– А-а-а?

– Ну, что с тобой, милая?!

Всеволод приобнял ее. Не отпуская мечей.

Странные то были объятия. С этими дурацкими мечами Всеволод чувствовал себя сейчас до крайней степени глупо и неловко. Зачем он вообще их вытащил, эти серебрёные клинки? Зачем до сих пор держал перед собой и ею? Между собой и ею?

Эржебетт будто и не замечала обнаженного оружия. Она прижималась к нему, дрожала. Сильнее…

Успокоить! Как ее успокоить?

А как успокоить себя? Свою плоть? Которая жаждет только одного – греховного и бесчестного по отношению к этой слабой беззащитной девчонке.

Бьющееся в руках тело, хлюпающий нос, уткнувшийся в серебренную пластину наплечника.

– Все хорошо, Эржебетт, слышишь? – бормотал Всеволод. – Все хо-ро-шо.

Что можно сказать еще, он не знал.

Эржебетт кивала. Она улыбалась ему. Счастливой и в то же время такой жалкой улыбкой. Снизу вверх на Всеволода смотрели глаза, полные слез и благодарности. Тонкие девичьи руки отводили сталь обнаженных клинков. Она уже поняла или почувствовала, что мечи с серебряной насечкой ей больше не угрожают. Однако Эржебетт не отпускала Всеволода, не отползала. Наоборот – сейчас она цеплялась за него еще крепче, еще сильнее.

– Что? Что ты делаешь?

Она его целовала. Извивалась змеей – перед ним, на нем, подле него, под ним и осыпала поцелуями… Лобызала губы и глаза.

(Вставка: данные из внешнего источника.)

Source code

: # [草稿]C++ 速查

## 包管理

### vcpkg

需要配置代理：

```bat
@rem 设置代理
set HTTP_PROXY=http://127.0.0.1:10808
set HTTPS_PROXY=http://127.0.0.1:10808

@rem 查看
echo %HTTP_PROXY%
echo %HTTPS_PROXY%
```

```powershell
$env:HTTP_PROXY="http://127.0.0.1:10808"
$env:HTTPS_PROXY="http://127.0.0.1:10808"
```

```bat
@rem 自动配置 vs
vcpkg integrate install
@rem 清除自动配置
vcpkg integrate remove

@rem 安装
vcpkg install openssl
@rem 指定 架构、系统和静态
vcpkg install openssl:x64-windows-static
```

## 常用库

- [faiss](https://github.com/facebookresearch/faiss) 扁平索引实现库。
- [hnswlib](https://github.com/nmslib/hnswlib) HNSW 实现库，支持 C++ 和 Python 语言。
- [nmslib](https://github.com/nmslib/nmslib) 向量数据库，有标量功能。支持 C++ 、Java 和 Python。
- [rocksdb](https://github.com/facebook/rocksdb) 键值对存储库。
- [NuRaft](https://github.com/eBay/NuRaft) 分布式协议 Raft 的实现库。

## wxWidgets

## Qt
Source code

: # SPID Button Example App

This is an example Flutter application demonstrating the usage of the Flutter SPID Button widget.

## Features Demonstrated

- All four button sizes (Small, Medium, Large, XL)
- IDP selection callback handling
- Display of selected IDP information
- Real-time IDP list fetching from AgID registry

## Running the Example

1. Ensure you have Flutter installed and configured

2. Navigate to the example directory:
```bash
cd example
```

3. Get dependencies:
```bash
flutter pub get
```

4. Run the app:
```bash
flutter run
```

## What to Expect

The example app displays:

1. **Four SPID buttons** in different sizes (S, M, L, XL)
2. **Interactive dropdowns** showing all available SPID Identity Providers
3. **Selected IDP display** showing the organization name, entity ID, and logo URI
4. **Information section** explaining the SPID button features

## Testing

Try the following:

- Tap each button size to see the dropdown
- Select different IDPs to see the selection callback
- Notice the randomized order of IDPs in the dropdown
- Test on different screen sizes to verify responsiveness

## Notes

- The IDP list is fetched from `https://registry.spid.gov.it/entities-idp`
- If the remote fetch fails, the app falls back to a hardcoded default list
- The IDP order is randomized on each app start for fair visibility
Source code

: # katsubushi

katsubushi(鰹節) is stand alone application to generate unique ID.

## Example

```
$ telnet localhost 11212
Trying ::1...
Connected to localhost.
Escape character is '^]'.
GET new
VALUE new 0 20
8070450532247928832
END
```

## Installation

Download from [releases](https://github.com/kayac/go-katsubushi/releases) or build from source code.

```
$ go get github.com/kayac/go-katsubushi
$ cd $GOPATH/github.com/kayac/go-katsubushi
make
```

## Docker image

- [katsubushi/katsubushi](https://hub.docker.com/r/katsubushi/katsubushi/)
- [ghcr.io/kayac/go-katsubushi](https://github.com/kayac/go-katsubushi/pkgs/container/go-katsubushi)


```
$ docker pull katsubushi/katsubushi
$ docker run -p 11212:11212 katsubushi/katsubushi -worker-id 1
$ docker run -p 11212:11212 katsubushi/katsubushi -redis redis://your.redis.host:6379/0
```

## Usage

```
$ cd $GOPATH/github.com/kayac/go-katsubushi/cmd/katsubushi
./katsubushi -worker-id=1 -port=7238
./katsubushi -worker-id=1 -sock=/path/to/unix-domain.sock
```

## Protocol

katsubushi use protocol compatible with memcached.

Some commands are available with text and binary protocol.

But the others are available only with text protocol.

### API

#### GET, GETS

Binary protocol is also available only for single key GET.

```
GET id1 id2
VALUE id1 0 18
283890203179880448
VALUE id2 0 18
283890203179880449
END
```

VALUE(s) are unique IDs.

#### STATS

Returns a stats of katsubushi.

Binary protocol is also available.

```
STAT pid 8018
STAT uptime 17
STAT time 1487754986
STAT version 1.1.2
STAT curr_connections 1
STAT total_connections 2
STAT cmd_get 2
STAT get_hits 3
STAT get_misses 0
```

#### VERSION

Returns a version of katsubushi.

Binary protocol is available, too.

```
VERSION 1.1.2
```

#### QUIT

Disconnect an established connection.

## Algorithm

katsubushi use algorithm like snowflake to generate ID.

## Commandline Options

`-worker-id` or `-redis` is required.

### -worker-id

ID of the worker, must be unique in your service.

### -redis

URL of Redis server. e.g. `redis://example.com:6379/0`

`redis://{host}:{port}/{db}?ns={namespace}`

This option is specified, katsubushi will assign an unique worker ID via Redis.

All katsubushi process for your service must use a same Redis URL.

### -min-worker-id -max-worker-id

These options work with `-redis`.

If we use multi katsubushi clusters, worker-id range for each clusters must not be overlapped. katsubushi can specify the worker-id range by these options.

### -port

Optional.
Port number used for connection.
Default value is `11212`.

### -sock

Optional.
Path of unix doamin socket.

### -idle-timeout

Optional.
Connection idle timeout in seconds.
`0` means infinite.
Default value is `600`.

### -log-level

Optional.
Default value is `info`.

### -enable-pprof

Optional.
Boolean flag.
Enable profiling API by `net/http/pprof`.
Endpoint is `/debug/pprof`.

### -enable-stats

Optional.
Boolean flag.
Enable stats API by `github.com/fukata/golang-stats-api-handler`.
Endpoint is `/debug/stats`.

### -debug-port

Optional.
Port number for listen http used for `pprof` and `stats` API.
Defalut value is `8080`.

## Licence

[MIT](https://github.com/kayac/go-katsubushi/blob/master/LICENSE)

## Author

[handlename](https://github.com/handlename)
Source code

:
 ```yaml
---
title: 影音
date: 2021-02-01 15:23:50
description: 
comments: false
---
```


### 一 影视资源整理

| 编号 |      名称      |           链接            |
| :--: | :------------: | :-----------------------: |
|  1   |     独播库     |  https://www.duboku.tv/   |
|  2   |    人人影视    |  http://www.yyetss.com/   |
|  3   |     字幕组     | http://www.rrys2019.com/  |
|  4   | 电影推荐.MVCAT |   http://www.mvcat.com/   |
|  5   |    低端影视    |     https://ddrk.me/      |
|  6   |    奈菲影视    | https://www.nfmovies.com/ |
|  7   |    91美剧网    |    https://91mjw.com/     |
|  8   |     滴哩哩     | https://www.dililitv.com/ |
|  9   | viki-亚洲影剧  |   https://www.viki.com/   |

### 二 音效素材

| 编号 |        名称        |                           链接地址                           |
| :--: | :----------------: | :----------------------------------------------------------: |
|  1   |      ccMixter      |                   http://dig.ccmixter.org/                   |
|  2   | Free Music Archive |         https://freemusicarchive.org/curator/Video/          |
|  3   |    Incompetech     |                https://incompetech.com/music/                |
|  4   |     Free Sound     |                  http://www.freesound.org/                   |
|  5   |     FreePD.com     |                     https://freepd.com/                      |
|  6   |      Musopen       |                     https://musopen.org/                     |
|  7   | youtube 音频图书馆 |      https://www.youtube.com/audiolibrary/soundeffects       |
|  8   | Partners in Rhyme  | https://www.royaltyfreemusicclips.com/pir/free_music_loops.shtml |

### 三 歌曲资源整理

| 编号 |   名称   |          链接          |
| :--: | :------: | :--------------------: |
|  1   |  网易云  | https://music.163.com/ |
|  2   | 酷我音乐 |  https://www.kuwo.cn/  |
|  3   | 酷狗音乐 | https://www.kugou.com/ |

Посеребренные шлем и брони, к которым без большой нужды не прикоснется ни одна нечисть. Руки, ноги. Даже мечи целовала, выплескивая в этих поцелуях все свое «спасибо», всю благодарность, неведомо за что. Словно он и не сторожил ее этой ночью с обнаженным оружием в руках. Словно не сторожил, а охранял.

Однако только поцелуями дело не ограничилось.

Упал и звякнул о каменный пол монашеской кельи шлем Всеволода. А руки Эржабетт уже рыскали торопливыми ящерками по доспехам, ища застежки, ремни…

– Эржебетт, – прохрипел Всеволод.

А самому сдерживаться уже нет сил. Почти – нет.

– А-а! А-а! – теперь в голосе отроковицы не слышно мольбы и просьб. Теперь в нем – мягкая нежная настойчивость. И рвущаяся наружу страсть.

И чуть приоткрыты чувственные губы. И в бездонных затягивающих зеленых глазах – томная поволока.

Но… ведь…

– Сейчас не время, – не очень уверенно пробормотал Всеволод. – И монастырь – не место…

Пусть даже латинянский монастырь. Зачем осквернять? Хотя с другой стороны… Монастырь ведь уже осквернен упыриным воинством.

– А-а! А-а! – это уже стон. Нетерпеливый, жаждущий.

Эржебетт часто-часто кивала. Время… Место… Что ж, может быть, иного времени и места у них не будет. Так зачем же противиться древнему изначальному зову? Он же не снасильничал. Он не воспользовался. Не обманул. Тогда – зачем? А незачем! Нет никаких причин себя сдерживать.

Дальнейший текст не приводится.